>>>

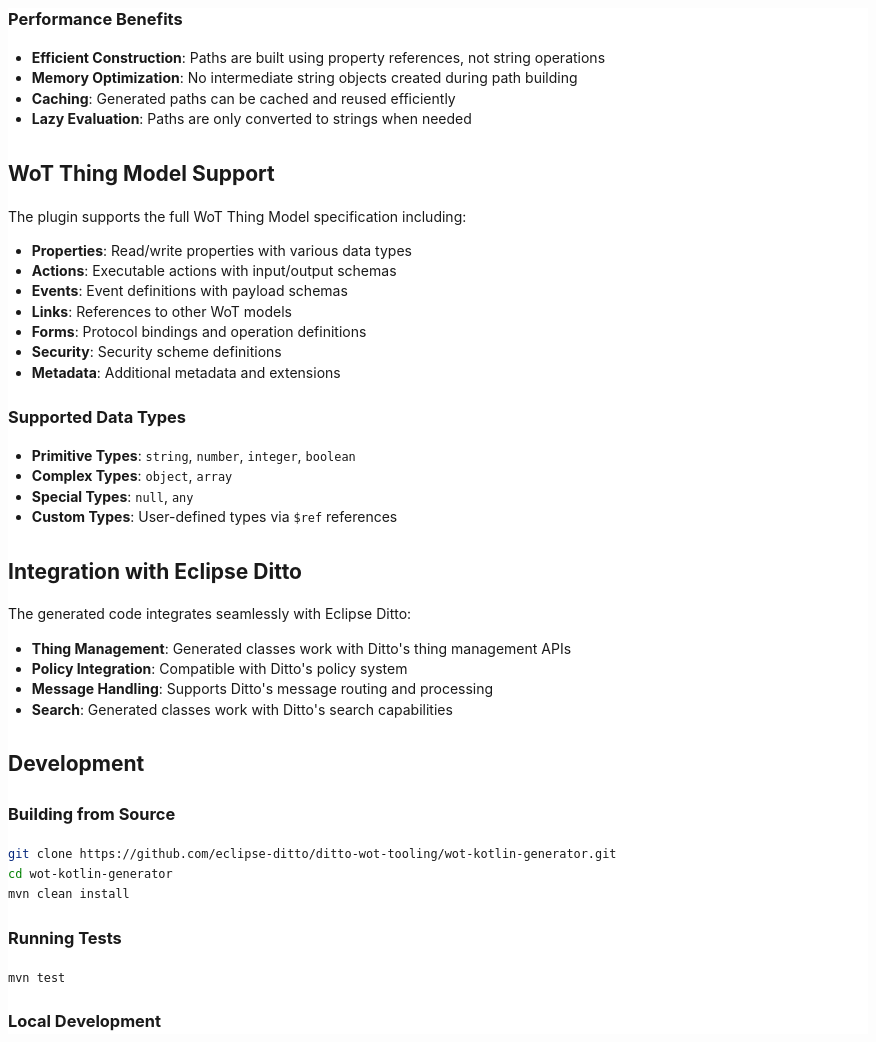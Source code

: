 ### Performance Benefits

- **Efficient Construction**: Paths are built using property references, not string operations
- **Memory Optimization**: No intermediate string objects created during path building
- **Caching**: Generated paths can be cached and reused efficiently
- **Lazy Evaluation**: Paths are only converted to strings when needed

## WoT Thing Model Support

The plugin supports the full WoT Thing Model specification including:

- **Properties**: Read/write properties with various data types
- **Actions**: Executable actions with input/output schemas
- **Events**: Event definitions with payload schemas
- **Links**: References to other WoT models
- **Forms**: Protocol bindings and operation definitions
- **Security**: Security scheme definitions
- **Metadata**: Additional metadata and extensions

### Supported Data Types

- **Primitive Types**: `string`, `number`, `integer`, `boolean`
- **Complex Types**: `object`, `array`
- **Special Types**: `null`, `any`
- **Custom Types**: User-defined types via `$ref` references

## Integration with Eclipse Ditto

The generated code integrates seamlessly with Eclipse Ditto:

- **Thing Management**: Generated classes work with Ditto's thing management APIs
- **Policy Integration**: Compatible with Ditto's policy system
- **Message Handling**: Supports Ditto's message routing and processing
- **Search**: Generated classes work with Ditto's search capabilities

## Development

### Building from Source

```bash
git clone https://github.com/eclipse-ditto/ditto-wot-tooling/wot-kotlin-generator.git
cd wot-kotlin-generator
mvn clean install
```

### Running Tests

```bash
mvn test
```

### Local Development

<<<

> [WHAT TO WORK ON]: Go through the records and count the lines that include the string "Integration"; state that number alone.

> [TASK RESULT]: 2